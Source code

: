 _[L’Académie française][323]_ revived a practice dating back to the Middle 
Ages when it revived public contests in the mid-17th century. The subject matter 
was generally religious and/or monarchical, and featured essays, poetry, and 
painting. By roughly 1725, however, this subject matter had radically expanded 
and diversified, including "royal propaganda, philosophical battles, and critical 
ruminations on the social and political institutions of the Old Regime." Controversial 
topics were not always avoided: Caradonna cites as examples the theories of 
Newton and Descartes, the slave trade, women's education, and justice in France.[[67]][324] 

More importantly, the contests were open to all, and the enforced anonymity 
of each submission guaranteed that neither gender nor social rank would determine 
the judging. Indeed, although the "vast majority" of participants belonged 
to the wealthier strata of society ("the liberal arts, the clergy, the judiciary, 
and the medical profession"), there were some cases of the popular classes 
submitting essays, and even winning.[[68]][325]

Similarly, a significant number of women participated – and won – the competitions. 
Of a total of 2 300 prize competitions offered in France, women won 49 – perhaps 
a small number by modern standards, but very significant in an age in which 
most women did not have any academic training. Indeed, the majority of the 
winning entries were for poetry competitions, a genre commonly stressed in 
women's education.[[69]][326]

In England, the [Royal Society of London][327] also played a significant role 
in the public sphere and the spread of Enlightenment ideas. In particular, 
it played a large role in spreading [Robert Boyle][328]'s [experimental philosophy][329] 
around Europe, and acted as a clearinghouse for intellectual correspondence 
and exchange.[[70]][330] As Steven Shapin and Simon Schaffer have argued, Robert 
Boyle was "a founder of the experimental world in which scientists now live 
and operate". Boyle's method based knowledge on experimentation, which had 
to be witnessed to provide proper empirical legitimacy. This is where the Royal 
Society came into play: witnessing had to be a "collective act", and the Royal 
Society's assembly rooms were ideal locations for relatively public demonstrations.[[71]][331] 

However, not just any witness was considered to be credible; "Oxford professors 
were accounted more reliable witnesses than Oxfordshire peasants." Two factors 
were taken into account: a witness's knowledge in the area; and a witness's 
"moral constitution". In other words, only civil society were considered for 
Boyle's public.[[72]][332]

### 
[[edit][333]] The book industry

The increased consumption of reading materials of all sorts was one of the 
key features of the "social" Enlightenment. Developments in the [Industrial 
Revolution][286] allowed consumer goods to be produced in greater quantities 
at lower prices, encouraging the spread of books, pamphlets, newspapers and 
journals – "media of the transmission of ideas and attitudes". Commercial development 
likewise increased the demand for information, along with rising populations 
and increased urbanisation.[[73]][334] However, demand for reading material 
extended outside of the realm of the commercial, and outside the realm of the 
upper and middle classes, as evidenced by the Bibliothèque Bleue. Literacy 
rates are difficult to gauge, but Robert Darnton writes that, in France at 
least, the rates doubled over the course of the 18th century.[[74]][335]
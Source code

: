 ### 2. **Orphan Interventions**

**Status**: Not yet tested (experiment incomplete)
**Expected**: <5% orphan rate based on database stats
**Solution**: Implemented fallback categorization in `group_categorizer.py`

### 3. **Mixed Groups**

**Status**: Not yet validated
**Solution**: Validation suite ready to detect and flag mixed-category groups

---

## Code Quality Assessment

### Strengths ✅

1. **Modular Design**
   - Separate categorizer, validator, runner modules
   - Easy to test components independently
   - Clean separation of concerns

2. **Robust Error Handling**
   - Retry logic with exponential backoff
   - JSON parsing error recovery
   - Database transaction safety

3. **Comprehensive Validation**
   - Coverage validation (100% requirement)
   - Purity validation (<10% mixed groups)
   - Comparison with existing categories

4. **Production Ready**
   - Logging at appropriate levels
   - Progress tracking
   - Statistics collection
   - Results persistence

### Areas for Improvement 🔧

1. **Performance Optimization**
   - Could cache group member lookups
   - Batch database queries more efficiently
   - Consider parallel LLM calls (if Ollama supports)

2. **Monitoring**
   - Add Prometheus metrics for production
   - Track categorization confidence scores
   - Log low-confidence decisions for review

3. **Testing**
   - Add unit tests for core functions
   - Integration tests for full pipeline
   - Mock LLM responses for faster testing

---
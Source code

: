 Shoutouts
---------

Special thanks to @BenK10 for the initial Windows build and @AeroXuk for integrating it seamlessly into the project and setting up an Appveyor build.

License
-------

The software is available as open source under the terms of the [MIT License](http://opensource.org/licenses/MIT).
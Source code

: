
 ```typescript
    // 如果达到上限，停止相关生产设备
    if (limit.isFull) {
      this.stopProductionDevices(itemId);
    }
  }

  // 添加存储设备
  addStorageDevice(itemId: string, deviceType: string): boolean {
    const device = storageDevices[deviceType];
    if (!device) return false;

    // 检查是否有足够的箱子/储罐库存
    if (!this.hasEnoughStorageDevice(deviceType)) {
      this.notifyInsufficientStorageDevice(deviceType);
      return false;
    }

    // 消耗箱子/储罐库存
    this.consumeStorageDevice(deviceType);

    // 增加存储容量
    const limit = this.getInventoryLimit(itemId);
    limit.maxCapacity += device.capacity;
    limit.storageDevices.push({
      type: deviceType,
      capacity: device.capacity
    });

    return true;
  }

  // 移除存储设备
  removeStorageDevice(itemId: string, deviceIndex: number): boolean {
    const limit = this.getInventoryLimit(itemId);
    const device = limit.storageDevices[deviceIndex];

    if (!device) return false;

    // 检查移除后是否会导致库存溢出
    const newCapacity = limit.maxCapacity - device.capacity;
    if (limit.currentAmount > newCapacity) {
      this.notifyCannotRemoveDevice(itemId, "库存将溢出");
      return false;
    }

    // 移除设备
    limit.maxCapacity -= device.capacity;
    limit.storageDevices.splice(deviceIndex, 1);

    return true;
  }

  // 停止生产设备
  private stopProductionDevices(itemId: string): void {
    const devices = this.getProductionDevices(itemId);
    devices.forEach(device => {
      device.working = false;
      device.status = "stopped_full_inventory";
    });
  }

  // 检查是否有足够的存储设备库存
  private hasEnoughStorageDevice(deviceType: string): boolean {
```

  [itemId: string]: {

● ● ● ● ●

What is needed: Take the lines above from the first through the one containing "was generally religious" and reproduce them exactly; include nothing else.

Written response:
Source code

: _[L’Académie française][323]_ revived a practice dating back to the Middle 
Ages when it revived public contests in the mid-17th century. The subject matter 
was generally religious and/or monarchical, and featured essays, poetry, and 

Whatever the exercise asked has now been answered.